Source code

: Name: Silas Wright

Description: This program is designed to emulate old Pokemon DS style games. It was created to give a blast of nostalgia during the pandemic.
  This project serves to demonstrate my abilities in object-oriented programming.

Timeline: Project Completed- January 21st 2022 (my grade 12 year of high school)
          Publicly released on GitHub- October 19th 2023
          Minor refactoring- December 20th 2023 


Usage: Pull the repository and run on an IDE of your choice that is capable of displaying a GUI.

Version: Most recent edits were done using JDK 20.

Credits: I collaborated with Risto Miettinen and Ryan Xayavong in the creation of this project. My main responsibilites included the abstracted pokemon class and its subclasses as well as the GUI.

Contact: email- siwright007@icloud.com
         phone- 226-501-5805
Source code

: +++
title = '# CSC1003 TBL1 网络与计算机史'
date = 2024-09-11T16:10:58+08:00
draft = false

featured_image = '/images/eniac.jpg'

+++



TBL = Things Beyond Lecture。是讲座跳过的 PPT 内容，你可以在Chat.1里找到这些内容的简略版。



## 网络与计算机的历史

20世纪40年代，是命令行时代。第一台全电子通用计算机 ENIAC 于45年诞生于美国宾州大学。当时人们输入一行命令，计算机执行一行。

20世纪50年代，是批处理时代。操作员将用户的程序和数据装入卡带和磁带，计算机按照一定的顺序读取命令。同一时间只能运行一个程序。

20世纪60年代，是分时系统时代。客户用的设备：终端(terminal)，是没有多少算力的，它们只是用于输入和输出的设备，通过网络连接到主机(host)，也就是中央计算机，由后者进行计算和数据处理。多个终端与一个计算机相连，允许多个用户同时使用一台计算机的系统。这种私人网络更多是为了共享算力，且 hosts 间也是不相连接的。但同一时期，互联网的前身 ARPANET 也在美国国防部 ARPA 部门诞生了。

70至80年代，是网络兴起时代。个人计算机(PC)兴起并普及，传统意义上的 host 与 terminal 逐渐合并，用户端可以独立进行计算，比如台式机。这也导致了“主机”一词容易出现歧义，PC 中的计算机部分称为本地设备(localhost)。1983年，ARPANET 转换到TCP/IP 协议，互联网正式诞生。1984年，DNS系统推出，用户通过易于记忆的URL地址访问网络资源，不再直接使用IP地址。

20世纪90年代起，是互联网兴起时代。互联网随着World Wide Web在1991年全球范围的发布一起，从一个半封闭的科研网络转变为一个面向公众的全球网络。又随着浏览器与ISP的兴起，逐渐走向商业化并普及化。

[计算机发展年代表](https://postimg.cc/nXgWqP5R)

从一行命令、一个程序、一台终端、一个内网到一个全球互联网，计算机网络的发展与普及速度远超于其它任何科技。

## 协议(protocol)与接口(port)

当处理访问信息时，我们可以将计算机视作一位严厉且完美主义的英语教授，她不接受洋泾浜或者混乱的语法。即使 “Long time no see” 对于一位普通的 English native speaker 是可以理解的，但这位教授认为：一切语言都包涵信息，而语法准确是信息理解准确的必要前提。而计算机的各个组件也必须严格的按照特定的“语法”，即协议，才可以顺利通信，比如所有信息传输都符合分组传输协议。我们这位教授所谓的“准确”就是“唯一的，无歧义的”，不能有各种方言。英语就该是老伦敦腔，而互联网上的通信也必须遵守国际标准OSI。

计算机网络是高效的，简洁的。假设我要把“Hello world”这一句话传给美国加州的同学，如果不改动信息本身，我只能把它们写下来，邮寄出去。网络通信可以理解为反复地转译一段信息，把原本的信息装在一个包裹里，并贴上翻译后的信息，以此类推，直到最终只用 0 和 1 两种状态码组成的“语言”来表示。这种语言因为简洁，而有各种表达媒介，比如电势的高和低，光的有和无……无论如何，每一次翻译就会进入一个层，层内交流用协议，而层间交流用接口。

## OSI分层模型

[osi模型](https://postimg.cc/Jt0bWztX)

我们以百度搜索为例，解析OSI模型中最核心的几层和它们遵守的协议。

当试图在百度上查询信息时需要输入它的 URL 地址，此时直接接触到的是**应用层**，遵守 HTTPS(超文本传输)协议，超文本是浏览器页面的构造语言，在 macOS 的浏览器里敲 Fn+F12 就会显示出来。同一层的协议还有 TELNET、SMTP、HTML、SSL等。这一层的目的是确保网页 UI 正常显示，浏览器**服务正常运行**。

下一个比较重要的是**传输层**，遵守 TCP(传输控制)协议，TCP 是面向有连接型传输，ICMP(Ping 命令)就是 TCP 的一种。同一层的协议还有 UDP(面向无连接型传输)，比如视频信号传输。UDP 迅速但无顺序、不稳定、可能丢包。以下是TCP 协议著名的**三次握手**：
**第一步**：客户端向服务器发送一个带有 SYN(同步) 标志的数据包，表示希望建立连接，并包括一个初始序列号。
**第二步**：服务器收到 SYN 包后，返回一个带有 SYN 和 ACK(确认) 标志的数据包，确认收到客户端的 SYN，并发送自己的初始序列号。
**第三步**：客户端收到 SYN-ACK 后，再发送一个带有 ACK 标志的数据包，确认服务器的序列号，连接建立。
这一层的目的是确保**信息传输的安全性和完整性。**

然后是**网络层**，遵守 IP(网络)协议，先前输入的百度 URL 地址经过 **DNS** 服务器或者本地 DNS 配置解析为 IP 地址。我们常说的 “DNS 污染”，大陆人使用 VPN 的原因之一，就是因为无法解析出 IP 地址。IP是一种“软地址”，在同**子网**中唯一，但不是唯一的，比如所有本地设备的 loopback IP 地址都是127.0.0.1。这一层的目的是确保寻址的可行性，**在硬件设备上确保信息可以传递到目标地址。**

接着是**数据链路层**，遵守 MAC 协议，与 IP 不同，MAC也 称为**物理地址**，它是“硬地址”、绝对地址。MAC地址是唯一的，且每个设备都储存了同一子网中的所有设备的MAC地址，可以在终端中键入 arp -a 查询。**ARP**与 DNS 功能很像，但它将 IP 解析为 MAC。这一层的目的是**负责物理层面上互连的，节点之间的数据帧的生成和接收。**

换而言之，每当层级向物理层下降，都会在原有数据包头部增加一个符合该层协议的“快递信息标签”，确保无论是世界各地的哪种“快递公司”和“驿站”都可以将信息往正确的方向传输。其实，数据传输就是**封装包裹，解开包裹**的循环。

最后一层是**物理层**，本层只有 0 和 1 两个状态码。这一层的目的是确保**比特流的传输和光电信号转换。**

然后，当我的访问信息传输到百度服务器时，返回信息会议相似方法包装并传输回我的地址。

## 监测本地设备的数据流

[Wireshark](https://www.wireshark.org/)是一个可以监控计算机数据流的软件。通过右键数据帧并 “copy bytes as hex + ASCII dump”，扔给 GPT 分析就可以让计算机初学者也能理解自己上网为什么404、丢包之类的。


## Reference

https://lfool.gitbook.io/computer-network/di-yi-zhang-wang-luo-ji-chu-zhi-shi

▶ _Task item_:
Copy down every record, keeping each one exact.

▶ _Answer area_:
Source code

: Name: Silas Wright

Description: This program is designed to emulate old Pokemon DS style games. It was created to give a blast of nostalgia during the pandemic.
  This project serves to demonstrate my abilities in object-oriented programming.

Timeline: Project Completed- January 21st 2022 (my grade 12 year of high school)
          Publicly released on GitHub- October 19th 2023
          Minor refactoring- December 20th 2023 


Usage: Pull the repository and run on an IDE of your choice that is capable of displaying a GUI.

Version: Most recent edits were done using JDK 20.

Credits: I collaborated with Risto Miettinen and Ryan Xayavong in the creation of this project. My main responsibilites included the abstracted pokemon class and its subclasses as well as the GUI.

Contact: email- siwright007@icloud.com
         phone- 226-501-5805
Source code

: +++
title = '# CSC1003 TBL1 网络与计算机史'
date = 2024-09-11T16:10:58+08:00
draft = false

featured_image = '/images/eniac.jpg'

+++



TBL = Things Beyond Lecture。是讲座跳过的 PPT 内容，你可以在Chat.1里找到这些内容的简略版。



## 网络与计算机的历史

20世纪40年代，是命令行时代。第一台全电子通用计算机 ENIAC 于45年诞生于美国宾州大学。当时人们输入一行命令，计算机执行一行。

20世纪50年代，是批处理时代。操作员将用户的程序和数据装入卡带和磁带，计算机按照一定的顺序读取命令。同一时间只能运行一个程序。

20世纪60年代，是分时系统时代。客户用的设备：终端(terminal)，是没有多少算力的，它们只是用于输入和输出的设备，通过网络连接到主机(host)，也就是中央计算机，由后者进行计算和数据处理。多个终端与一个计算机相连，允许多个用户同时使用一台计算机的系统。这种私人网络更多是为了共享算力，且 hosts 间也是不相连接的。但同一时期，互联网的前身 ARPANET 也在美国国防部 ARPA 部门诞生了。

70至80年代，是网络兴起时代。个人计算机(PC)兴起并普及，传统意义上的 host 与 terminal 逐渐合并，用户端可以独立进行计算，比如台式机。这也导致了“主机”一词容易出现歧义，PC 中的计算机部分称为本地设备(localhost)。1983年，ARPANET 转换到TCP/IP 协议，互联网正式诞生。1984年，DNS系统推出，用户通过易于记忆的URL地址访问网络资源，不再直接使用IP地址。

20世纪90年代起，是互联网兴起时代。互联网随着World Wide Web在1991年全球范围的发布一起，从一个半封闭的科研网络转变为一个面向公众的全球网络。又随着浏览器与ISP的兴起，逐渐走向商业化并普及化。

[计算机发展年代表](https://postimg.cc/nXgWqP5R)

从一行命令、一个程序、一台终端、一个内网到一个全球互联网，计算机网络的发展与普及速度远超于其它任何科技。

## 协议(protocol)与接口(port)

当处理访问信息时，我们可以将计算机视作一位严厉且完美主义的英语教授，她不接受洋泾浜或者混乱的语法。即使 “Long time no see” 对于一位普通的 English native speaker 是可以理解的，但这位教授认为：一切语言都包涵信息，而语法准确是信息理解准确的必要前提。而计算机的各个组件也必须严格的按照特定的“语法”，即协议，才可以顺利通信，比如所有信息传输都符合分组传输协议。我们这位教授所谓的“准确”就是“唯一的，无歧义的”，不能有各种方言。英语就该是老伦敦腔，而互联网上的通信也必须遵守国际标准OSI。

计算机网络是高效的，简洁的。假设我要把“Hello world”这一句话传给美国加州的同学，如果不改动信息本身，我只能把它们写下来，邮寄出去。网络通信可以理解为反复地转译一段信息，把原本的信息装在一个包裹里，并贴上翻译后的信息，以此类推，直到最终只用 0 和 1 两种状态码组成的“语言”来表示。这种语言因为简洁，而有各种表达媒介，比如电势的高和低，光的有和无……无论如何，每一次翻译就会进入一个层，层内交流用协议，而层间交流用接口。

## OSI分层模型

[osi模型](https://postimg.cc/Jt0bWztX)

我们以百度搜索为例，解析OSI模型中最核心的几层和它们遵守的协议。

当试图在百度上查询信息时需要输入它的 URL 地址，此时直接接触到的是**应用层**，遵守 HTTPS(超文本传输)协议，超文本是浏览器页面的构造语言，在 macOS 的浏览器里敲 Fn+F12 就会显示出来。同一层的协议还有 TELNET、SMTP、HTML、SSL等。这一层的目的是确保网页 UI 正常显示，浏览器**服务正常运行**。

下一个比较重要的是**传输层**，遵守 TCP(传输控制)协议，TCP 是面向有连接型传输，ICMP(Ping 命令)就是 TCP 的一种。同一层的协议还有 UDP(面向无连接型传输)，比如视频信号传输。UDP 迅速但无顺序、不稳定、可能丢包。以下是TCP 协议著名的**三次握手**：
**第一步**：客户端向服务器发送一个带有 SYN(同步) 标志的数据包，表示希望建立连接，并包括一个初始序列号。
**第二步**：服务器收到 SYN 包后，返回一个带有 SYN 和 ACK(确认) 标志的数据包，确认收到客户端的 SYN，并发送自己的初始序列号。
**第三步**：客户端收到 SYN-ACK 后，再发送一个带有 ACK 标志的数据包，确认服务器的序列号，连接建立。
这一层的目的是确保**信息传输的安全性和完整性。**

然后是**网络层**，遵守 IP(网络)协议，先前输入的百度 URL 地址经过 **DNS** 服务器或者本地 DNS 配置解析为 IP 地址。我们常说的 “DNS 污染”，大陆人使用 VPN 的原因之一，就是因为无法解析出 IP 地址。IP是一种“软地址”，在同**子网**中唯一，但不是唯一的，比如所有本地设备的 loopback IP 地址都是127.0.0.1。这一层的目的是确保寻址的可行性，**在硬件设备上确保信息可以传递到目标地址。**

接着是**数据链路层**，遵守 MAC 协议，与 IP 不同，MAC也 称为**物理地址**，它是“硬地址”、绝对地址。MAC地址是唯一的，且每个设备都储存了同一子网中的所有设备的MAC地址，可以在终端中键入 arp -a 查询。**ARP**与 DNS 功能很像，但它将 IP 解析为 MAC。这一层的目的是**负责物理层面上互连的，节点之间的数据帧的生成和接收。**

换而言之，每当层级向物理层下降，都会在原有数据包头部增加一个符合该层协议的“快递信息标签”，确保无论是世界各地的哪种“快递公司”和“驿站”都可以将信息往正确的方向传输。其实，数据传输就是**封装包裹，解开包裹**的循环。

最后一层是**物理层**，本层只有 0 和 1 两个状态码。这一层的目的是确保**比特流的传输和光电信号转换。**

然后，当我的访问信息传输到百度服务器时，返回信息会议相似方法包装并传输回我的地址。

## 监测本地设备的数据流

[Wireshark](https://www.wireshark.org/)是一个可以监控计算机数据流的软件。通过右键数据帧并 “copy bytes as hex + ASCII dump”，扔给 GPT 分析就可以让计算机初学者也能理解自己上网为什么404、丢包之类的。


## Reference

https://lfool.gitbook.io/computer-network/di-yi-zhang-wang-luo-ji-chu-zhi-shi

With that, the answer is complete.